CAMARA DOS DIGNOS PARES
SESSÃO EM 4 DE ABRIL DE 1864.
PRESIDENCIA DO EX.MO SR. CONDE DE CASTRO
VICE PRESIDENTE
Secretarios dignos pares Conde de Peniche
Mello e Carvalho
(Assiste o sr. ministro da justiça.))
Pelas duas horas e meia da tarde, tendo-se verificado a presença de 30 dignos pares, declarou o ex.mo sr. presidente aberta a sessão.
Leu-se a acta da antecedente, contra a qual não houve reclamação.
O sr. Secretario (Conde de Peniche): — Mencionou a seguinte correspondencia:
Dois officios da presidencia da camara dos senhores deputados, um incluindo uma proposição sobre a concessão de certa vantagem ao segundo tenente da armada Antonio Francisco Ribeiro Guimarães, para substituir outra proposição, que para esta camara havia sido remettida em officio de 15 de março ultimo, e que continha alguma inexactidão.— Remettida á commissão de marinha e ultramar.
Outro communicando que foram ali approvadas as emendas feitas por esta camara nas proposições relativas ido modo de contar a antiguidade ao primeiro tenente da armada Francisco Teixeira da Silva.
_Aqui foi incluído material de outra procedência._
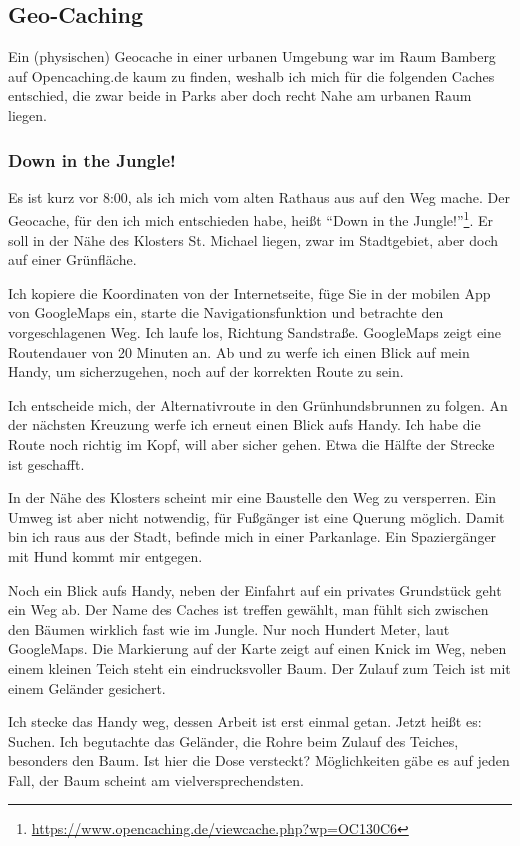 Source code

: \subsection{Geo-Caching}

Ein (physischen) Geocache in einer urbanen Umgebung war im Raum Bamberg auf Opencaching.de kaum zu finden, weshalb ich mich für die folgenden Caches entschied, die zwar beide in Parks aber doch recht Nahe am urbanen Raum liegen.

\subsubsection*{Down in the Jungle!}

Es ist kurz vor 8:00, als ich mich vom alten Rathaus aus auf den Weg mache. Der Geocache, für den ich mich entschieden habe, heißt \enquote{Down in the Jungle!}\footnote{\url{https://www.opencaching.de/viewcache.php?wp=OC130C6}}. Er soll in der Nähe des Klosters St. Michael liegen, zwar im Stadtgebiet, aber doch auf einer Grünfläche.

Ich kopiere die Koordinaten von der Internetseite, füge Sie in der mobilen App von GoogleMaps ein, starte die Navigationsfunktion und betrachte den vorgeschlagenen Weg. Ich laufe los, Richtung Sandstraße. GoogleMaps zeigt eine Routendauer von 20 Minuten an. Ab und zu werfe ich einen Blick auf mein Handy, um sicherzugehen, noch auf der korrekten Route zu sein.

Ich entscheide mich, der Alternativroute in den Grünhundsbrunnen zu folgen. An der nächsten Kreuzung werfe ich erneut einen Blick aufs Handy. Ich habe die Route noch richtig im Kopf, will aber sicher gehen. Etwa die Hälfte der Strecke ist geschafft.

In der Nähe des Klosters scheint mir eine Baustelle den Weg zu versperren. Ein Umweg ist aber nicht notwendig, für Fußgänger ist eine Querung möglich. Damit bin ich raus aus der Stadt, befinde mich in einer Parkanlage. Ein Spaziergänger mit Hund kommt mir entgegen.

Noch ein Blick aufs Handy, neben der Einfahrt auf ein privates Grundstück geht ein Weg ab. Der Name des Caches ist treffen gewählt, man fühlt sich zwischen den Bäumen wirklich fast wie im Jungle. Nur noch Hundert Meter, laut GoogleMaps. Die Markierung auf der Karte zeigt auf einen Knick im Weg, neben einem kleinen Teich steht ein eindrucksvoller Baum. Der Zulauf zum Teich ist mit einem Geländer gesichert.

Ich stecke das Handy weg, dessen Arbeit ist erst einmal getan. Jetzt heißt es: Suchen. Ich begutachte das Geländer, die Rohre beim Zulauf des Teiches, besonders den Baum. Ist hier die Dose versteckt? Möglichkeiten gäbe es auf jeden Fall, der Baum scheint am vielversprechendsten.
E á promoção do cirurgião de brigada graduado Joaquim Antonio dos Prazeres Batalhós; bem como ter sido approvada a proposição, que tivera origem n'esta camara, concedendo gratificações alimenticias a diversos officiaes de differentes armas e exercicios no exercito. — Ficou a camara inteirada.
Um officio do ministerio das obras publicas, enviando para ser depositado no archivo o autographo do decreto das côrtes geraes, n.º 250, auctorisando as associações denominadas monte pios, e todas as outras de igual natureza, a adquirir e possuir predios urbanos necessarios para o estabelecimento de seus escriptorios. — Teve o competente destino.
Uma representação do marechal de campo reformado Verissimo Alvares da Silva, como contribuinte do primordial monte pio do exercito desde o anno de 1806, pedindo que por occasião de se discutir o orçamento do estado se determine que o referido monte pio volte para a secretaria da guerra, ficando independente do ministerio da fazenda. — Remettido á commissão de fazenda.
ORDEM DO DIA
CONTINUA A DISCUSSÃO DO PROJECTO N.° 360. SOBRE O ARTIGO 5.º
O sr. Ferrão: — Tomou a palavra como relator da commissão que deu o seu parecer sobre o projecto que se discute, para justificar o artigo 5.°, que tão combatido tem sido.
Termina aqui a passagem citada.